Saved data entries
☆ ☆ ☆ ☆ ☆

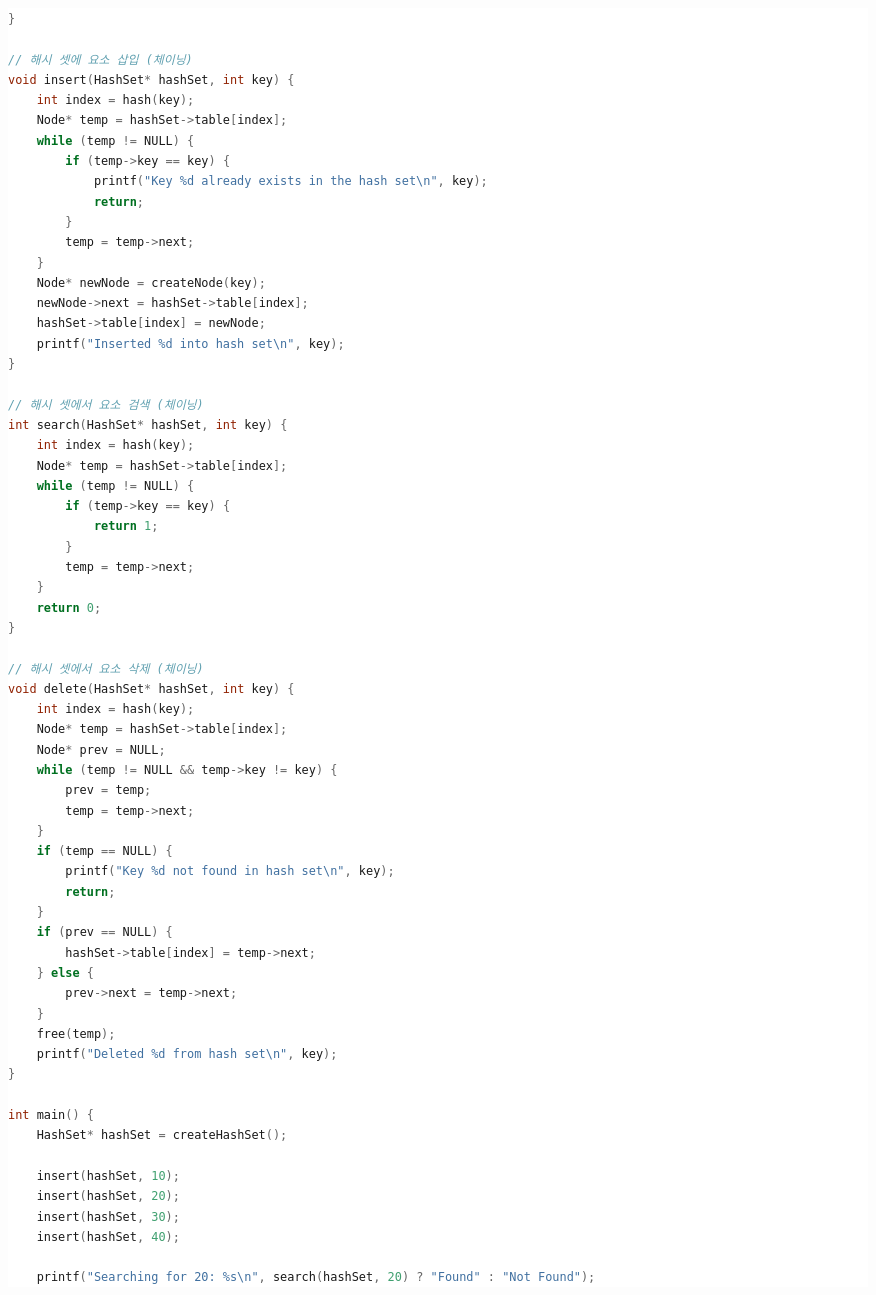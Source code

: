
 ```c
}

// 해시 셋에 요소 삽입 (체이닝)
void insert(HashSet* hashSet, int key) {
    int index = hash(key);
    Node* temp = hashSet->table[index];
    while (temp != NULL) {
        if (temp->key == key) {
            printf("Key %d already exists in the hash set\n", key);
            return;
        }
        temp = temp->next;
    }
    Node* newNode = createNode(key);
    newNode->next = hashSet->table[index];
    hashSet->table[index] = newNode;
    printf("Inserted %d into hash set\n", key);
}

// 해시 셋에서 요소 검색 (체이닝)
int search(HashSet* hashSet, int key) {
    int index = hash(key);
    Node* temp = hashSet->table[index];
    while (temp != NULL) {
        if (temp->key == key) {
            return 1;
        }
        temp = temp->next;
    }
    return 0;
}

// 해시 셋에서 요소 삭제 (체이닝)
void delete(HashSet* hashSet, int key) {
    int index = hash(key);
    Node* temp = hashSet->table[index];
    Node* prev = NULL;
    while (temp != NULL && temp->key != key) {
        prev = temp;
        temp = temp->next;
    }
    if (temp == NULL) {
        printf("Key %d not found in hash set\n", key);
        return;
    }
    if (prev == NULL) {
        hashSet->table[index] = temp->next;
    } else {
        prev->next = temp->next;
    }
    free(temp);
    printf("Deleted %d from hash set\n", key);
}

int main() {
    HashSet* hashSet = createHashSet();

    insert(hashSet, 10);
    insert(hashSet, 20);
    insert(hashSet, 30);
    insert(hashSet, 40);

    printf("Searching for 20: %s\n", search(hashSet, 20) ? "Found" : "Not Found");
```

☆ ☆ ☆ ☆ ☆

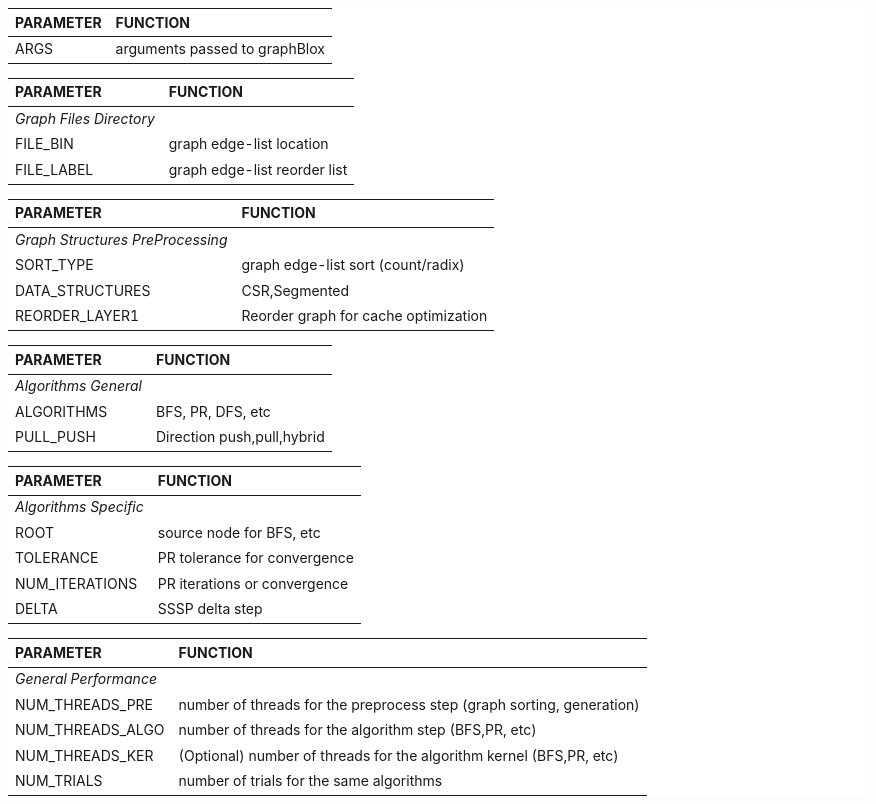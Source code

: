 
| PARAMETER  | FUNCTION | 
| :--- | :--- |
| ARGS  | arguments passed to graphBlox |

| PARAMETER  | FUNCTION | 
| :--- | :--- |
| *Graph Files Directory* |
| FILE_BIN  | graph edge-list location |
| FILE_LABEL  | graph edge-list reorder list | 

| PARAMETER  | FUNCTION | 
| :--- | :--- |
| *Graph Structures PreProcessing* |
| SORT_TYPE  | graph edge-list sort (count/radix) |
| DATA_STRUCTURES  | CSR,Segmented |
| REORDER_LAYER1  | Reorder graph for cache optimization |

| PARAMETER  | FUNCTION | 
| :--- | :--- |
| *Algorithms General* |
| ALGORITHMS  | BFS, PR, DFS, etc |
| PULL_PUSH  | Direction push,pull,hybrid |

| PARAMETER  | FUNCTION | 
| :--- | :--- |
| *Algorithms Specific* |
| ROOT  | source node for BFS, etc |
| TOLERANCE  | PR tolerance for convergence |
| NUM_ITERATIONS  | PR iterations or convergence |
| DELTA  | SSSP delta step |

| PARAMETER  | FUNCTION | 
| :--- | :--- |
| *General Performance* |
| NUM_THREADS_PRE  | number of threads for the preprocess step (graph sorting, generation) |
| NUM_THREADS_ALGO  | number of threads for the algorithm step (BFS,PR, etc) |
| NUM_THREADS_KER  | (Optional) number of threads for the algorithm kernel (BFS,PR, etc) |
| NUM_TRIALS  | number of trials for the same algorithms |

☆ ☆ ☆ ☆ ☆

*Exercise directions*
Pull out each line of the records holding the string "edge".

*The answer*
| FILE_BIN  | graph edge-list location |
| FILE_LABEL  | graph edge-list reorder list | 
| SORT_TYPE  | graph edge-list sort (count/radix) |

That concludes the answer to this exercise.